I’ve also found that having a working knowledge of Illinois Supreme Court Rule 236 (SCR 236), as well as Federal and Illinois Evidence Rules 803(6) and 902(11) (hearsay exception and self-authentication rules for business records, respectively) is essential to preparing for and proving my client’s breach of contract case at trial.

Bank of America v. Land, 2013 IL App (5th) 120283 serves as a good case law illustration of the business records rule.  

The plaintiff bank sued to foreclose a mortgage and later moved for summary judgment.  The bank supported its summary judgment motion with a bank officer’s affidavit who testified that she reviewed the bank’s books and records of the mortgage holders, reviewed the borrowers’ payment history and certified a payment history attached to the affidavit. Land, ¶ 5. 

The trial court granted the bank’s motion awarding it money damages of over $100,000 and a judgment of foreclosure.  Land, ¶ 6.  Defendant appealed.

Result: Trial Court affirmed.  The bank’s supporting affidavit meets the requirements of SCR 236.

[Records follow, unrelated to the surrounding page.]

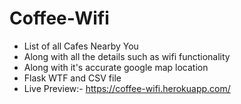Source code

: # Coffee-Wifi
- List of all Cafes Nearby You 
- Along with all the details such as wifi functionality
- Along with it's accurate google map location
- Flask WTF and CSV file
- Live Preview:- https://coffee-wifi.herokuapp.com/
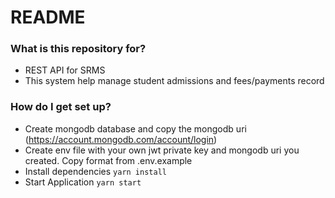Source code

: # README

### What is this repository for?

- REST API for SRMS
- This system help manage student admissions and fees/payments record

### How do I get set up?

- Create mongodb database and copy the mongodb uri (https://account.mongodb.com/account/login)
- Create env file with your own jwt private key and mongodb uri you created. Copy format from .env.example
- Install dependencies `yarn install`
- Start Application `yarn start`

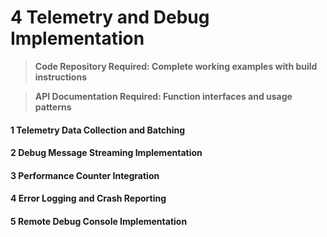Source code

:# 4 Telemetry and Debug Implementation


> **Code Repository Required: Complete working examples with build instructions**


> **API Documentation Required: Function interfaces and usage patterns**


#### 1 Telemetry Data Collection and Batching


#### 2 Debug Message Streaming Implementation


#### 3 Performance Counter Integration


#### 4 Error Logging and Crash Reporting


#### 5 Remote Debug Console Implementation

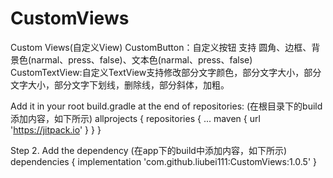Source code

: # CustomViews

Custom Views(自定义View)
CustomButton：自定义按钮 支持 圆角、边框、背景色(narmal、press、false)、文本色(narmal、press、false)
CustomTextView:自定义TextView支持修改部分文字颜色，部分文字大小，部分文字大小，部分文字下划线，删除线，部分斜体，加粗。



Add it in your root build.gradle at the end of repositories:
(在根目录下的build添加内容，如下所示)
allprojects {
	repositories {
		...
		maven { url 'https://jitpack.io' }
	}
}

Step 2. Add the dependency
(在app下的build中添加内容，如下所示)
dependencies {
	implementation 'com.github.liubei111:CustomViews:1.0.5'
}

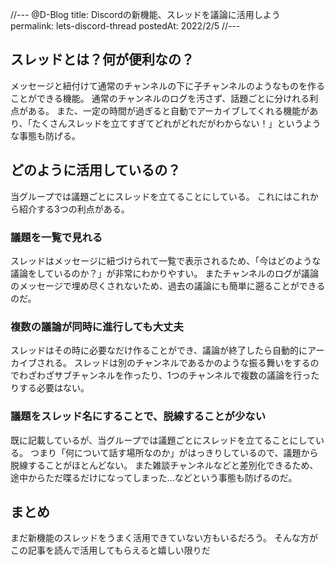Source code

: //--- @D-Blog
title: Discordの新機能、スレッドを議論に活用しよう
permalink: lets-discord-thread
postedAt: 2022/2/5
//---

## スレッドとは？何が便利なの？
メッセージと紐付けて通常のチャンネルの下に子チャンネルのようなものを作ることができる機能。
通常のチャンネルのログを汚さず、話題ごとに分けれる利点がある。
また、一定の時間が過ぎると自動でアーカイブしてくれる機能があり、「たくさんスレッドを立てすぎてどれがどれだがわからない！」というような事態も防げる。

## どのように活用しているの？
当グループでは議題ごとにスレッドを立てることにしている。
これにはこれから紹介する3つの利点がある。

### 議題を一覧で見れる
スレッドはメッセージに紐づけられて一覧で表示されるため、「今はどのような議論をしているのか？」が非常にわかりやすい。
またチャンネルのログが議論のメッセージで埋め尽くされないため、過去の議論にも簡単に遡ることができるのだ。

### 複数の議論が同時に進行しても大丈夫
スレッドはその時に必要なだけ作ることができ、議論が終了したら自動的にアーカイブされる。
スレッドは別のチャンネルであるかのような振る舞いをするのでわざわざサブチャンネルを作ったり、1つのチャンネルで複数の議論を行ったりする必要はない。

### 議題をスレッド名にすることで、脱線することが少ない
既に記載しているが、当グループでは議題ごとにスレッドを立てることにしている。
つまり「何について話す場所なのか」がはっきりしているので、議題から脱線することがほとんどない。
また雑談チャンネルなどと差別化できるため、途中からただ喋るだけになってしまった...などという事態も防げるのだ。

## まとめ
まだ新機能のスレッドをうまく活用できていない方もいるだろう。
そんな方がこの記事を読んで活用してもらえると嬉しい限りだ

Reasoning:  The defendant’s chief argument on appeal was that the bank officer’s supporting affidavit was inadmissible hearsay since the underlying mortgage didn’t originate with the plaintiff and because the affidavit relied on a third party’s (another mortgage company) loan records. 

The Court rejected the argument and held that the affidavit met the requirements of SCR 236, which codifies the hearsay exception for business records (a link to the Rule’s text follows this post).

SCR 236 provides that any record of a monetary transaction is admissible as evidence of that transaction if the record is made in the regular course of business and the business’s regular practice was to make a record of a transaction at or near the time of the transaction;

– The rationale for the rule is that business records exist to aid in the proper transaction of business and so records are “useless for that purpose unless accurate.” 

– Lack of personal knowledge by the maker may affect the evidence’s weight, but not its admissibility;

A third party’s records can also be admitted where that third party is authorized to generate the record on behalf of the offering party.

¶ 13.

Applying these rules, the Court found that plaintiff satisfied SCR 236 requirements where the affiant/bank officer testified

(i) that she was familiar with the bank’s business records creation and maintenance practices,

(ii) that the records pertaining to the defendants were made at or near the time of the occurrences giving rise to the records,

(iii) were made by individuals with personal knowledge of the information contained in the business record, and

(iv) the records were kept in the regular course of the bank’s business.  ¶ 13.

Take-aways: Illinois litigants now have a slew of evidence rules – SCR 236, IRE 803(6), IRE 902(11) – at their disposal that streamline the process of getting business records into evidence at trial and eliminate many of the logistical and hearsay headaches that trial practice formerly entailed.  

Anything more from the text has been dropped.